Wednesday, March 24, 2021

Mongolia holds rate steady 2nd time but boosts loans

      Mongolia's central bank left its policy rate steady for the second time but provided a further 350 billion tughrik in longer-term refinancing to "continue to soften the financial conditions," by taking into account the current and future state of the economy and conditions in financial markets and banks.
     The Bank of Mongolia (Mongolbank) kept its policy rate at 6.0 percent, unchanged since November 2020 when it was lowered for the fourth time last year as the country's economy plunged into recession due to measures to contain the COVID-19 pandemic.
     Last year Mongolbank undertook a major easing of its policy, including cutting the policy rate by a total of 500 basis points, lowering banks' reserve requirements by a total of 450 points, suspending debt-service-to-income ceilings on consumer loans and providing longer-term financing to the banking sector.

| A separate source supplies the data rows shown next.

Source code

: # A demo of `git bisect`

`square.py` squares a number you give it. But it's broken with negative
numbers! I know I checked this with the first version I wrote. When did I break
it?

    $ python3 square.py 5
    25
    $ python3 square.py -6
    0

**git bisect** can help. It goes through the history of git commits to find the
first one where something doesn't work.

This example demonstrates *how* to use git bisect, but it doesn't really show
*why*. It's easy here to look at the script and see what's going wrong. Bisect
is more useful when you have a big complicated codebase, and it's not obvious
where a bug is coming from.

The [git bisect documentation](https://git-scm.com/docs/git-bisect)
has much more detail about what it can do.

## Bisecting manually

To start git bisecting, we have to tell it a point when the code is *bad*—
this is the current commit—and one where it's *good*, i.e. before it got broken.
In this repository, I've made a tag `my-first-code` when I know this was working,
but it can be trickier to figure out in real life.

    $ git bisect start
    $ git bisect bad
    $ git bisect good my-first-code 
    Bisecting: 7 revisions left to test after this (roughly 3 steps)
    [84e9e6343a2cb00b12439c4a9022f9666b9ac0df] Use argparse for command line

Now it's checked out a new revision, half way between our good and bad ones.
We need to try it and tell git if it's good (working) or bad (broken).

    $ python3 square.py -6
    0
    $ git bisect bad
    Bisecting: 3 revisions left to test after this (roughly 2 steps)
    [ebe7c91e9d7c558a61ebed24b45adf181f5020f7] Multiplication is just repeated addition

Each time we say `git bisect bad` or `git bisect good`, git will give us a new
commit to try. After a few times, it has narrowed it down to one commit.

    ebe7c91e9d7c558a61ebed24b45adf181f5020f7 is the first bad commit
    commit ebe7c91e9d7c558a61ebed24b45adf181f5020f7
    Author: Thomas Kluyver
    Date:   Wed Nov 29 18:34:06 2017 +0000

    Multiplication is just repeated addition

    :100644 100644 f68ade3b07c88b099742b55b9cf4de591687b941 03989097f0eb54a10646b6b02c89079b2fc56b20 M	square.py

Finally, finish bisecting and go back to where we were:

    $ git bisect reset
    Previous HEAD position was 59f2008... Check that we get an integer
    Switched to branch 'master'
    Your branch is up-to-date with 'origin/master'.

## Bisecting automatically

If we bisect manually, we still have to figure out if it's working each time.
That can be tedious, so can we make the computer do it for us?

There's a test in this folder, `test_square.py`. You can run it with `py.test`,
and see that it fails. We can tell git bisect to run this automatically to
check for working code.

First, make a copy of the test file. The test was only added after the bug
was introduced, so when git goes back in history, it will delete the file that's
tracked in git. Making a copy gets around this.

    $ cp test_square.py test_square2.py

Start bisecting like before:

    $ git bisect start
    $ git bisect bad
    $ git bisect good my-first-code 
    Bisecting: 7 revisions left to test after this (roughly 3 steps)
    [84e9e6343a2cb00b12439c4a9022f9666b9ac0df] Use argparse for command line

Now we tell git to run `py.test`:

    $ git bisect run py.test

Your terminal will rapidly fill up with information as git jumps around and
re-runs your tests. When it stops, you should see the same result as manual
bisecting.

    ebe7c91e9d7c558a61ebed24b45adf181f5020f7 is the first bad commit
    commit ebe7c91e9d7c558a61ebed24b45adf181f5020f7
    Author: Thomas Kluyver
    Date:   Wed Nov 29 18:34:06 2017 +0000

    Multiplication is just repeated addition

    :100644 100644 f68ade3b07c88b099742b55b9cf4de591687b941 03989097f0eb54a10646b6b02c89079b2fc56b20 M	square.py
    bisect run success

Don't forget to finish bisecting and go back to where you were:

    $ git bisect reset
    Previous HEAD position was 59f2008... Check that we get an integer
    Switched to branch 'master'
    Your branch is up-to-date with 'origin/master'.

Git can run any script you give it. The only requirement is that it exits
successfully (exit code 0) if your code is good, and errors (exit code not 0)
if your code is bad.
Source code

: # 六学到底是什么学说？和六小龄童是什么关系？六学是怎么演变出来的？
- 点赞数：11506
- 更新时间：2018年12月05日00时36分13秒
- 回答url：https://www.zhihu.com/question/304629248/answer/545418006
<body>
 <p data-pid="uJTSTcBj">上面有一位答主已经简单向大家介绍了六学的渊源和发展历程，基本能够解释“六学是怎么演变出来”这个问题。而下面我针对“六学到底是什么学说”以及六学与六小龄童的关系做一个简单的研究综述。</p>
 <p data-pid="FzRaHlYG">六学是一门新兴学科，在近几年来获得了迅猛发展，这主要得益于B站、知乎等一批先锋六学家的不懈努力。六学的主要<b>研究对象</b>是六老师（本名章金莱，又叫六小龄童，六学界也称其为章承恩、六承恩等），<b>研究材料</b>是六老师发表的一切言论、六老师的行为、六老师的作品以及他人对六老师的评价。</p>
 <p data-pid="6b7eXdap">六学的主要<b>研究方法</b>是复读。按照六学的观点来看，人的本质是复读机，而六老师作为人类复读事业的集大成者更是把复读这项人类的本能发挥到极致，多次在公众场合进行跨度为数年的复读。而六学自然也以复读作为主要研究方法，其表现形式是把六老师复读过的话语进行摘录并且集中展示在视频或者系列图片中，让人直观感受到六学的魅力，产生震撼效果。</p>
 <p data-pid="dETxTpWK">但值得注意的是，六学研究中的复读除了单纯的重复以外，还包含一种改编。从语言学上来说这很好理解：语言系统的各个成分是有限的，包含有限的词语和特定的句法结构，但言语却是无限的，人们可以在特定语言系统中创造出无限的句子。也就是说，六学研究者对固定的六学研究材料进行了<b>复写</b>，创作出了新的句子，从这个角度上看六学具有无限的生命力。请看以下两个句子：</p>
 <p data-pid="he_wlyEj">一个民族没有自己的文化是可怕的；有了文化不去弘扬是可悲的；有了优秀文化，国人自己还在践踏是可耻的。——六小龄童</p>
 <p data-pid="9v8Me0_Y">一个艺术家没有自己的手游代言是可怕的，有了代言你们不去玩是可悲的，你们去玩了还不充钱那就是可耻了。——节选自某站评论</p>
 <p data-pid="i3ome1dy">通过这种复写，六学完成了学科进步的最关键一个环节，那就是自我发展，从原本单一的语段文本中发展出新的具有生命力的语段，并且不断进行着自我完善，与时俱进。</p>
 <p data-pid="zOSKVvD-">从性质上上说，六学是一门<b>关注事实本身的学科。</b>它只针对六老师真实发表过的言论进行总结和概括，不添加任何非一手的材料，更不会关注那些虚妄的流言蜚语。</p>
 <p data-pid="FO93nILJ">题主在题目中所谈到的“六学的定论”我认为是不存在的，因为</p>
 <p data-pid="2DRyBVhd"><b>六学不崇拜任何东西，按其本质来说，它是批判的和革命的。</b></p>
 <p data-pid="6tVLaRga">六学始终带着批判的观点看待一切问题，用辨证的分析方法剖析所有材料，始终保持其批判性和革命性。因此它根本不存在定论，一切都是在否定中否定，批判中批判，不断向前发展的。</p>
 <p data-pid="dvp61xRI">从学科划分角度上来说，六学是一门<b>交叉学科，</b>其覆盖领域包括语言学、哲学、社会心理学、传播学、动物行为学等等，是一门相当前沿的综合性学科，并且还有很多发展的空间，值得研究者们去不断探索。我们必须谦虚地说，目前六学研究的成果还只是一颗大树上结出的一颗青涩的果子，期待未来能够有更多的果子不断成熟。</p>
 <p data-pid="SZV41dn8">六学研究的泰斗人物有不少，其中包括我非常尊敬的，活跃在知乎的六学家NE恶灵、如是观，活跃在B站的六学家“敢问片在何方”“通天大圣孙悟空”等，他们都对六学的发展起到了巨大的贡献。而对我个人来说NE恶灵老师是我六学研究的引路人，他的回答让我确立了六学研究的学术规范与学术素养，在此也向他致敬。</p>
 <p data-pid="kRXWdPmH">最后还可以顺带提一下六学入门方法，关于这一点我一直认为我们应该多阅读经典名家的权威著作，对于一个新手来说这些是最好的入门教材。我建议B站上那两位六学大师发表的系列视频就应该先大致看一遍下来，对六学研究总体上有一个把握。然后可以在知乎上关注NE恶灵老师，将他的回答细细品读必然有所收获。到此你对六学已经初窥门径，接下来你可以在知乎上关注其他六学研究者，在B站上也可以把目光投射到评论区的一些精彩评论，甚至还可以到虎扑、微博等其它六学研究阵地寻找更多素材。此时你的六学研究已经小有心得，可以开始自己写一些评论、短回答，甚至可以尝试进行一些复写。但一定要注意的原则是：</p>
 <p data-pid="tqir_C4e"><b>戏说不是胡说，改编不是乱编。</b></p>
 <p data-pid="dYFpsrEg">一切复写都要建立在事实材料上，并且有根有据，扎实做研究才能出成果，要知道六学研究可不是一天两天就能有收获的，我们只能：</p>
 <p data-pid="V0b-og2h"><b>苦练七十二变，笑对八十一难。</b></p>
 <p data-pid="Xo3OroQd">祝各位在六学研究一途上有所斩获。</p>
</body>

      In addition to the monetary easing, Mongolia's finance ministry introduced fiscal stimulus equivalent to 7.2 percent of gross domestic product with a deficit in the budget passed by the parliament of an estimated 12.5 percent of GDP in 2020 and a 5.1 percent deficit in 2021.
     At its previous meeting in December, the bank's monetary policy committee allocated up to 250 billion tughrik in longer-term refinancing for the first quarter of this year and today the bank allocated up to 350 billion for the second quarter and expanded the list of eligible businesses to processing, service and trade sectors with more than 200 employees.
     Mongolia's economy shrank 5.3 percent in 2020 but a bounce back in the mining sector in the second half of last year as coal deliveries to China and higher gold production helped cushion the decline. 
     Although an outbreak of the pandemic in November last year delayed the recovery, Mongolbank said it expects economic activity to rise and business to return to normal if vaccinations continue successfully.
     It noted exports had risen 73 percent in the first two months of 2021.
     Inflation in Mongolia rose slightly to 2.6 percent in February from 2.4 percent in January and the central bank said it expects the impact of demand on inflation to gradually increase in coming quarters as economic activity intensifies while supply-side inflation will also rise to the impact of fuel prices.
     But it still forecasts that inflation this year will remain around its target of around 6.0 percent, plus/minus 2 percentage points. 
     After depreciating from late 2019 to August 2020, Mongolia's tughrik has been relatively stable in recent months and was trading at 2.86 to the U.S. dollar today, unchanged this year but down 4 percent since the start of 2020.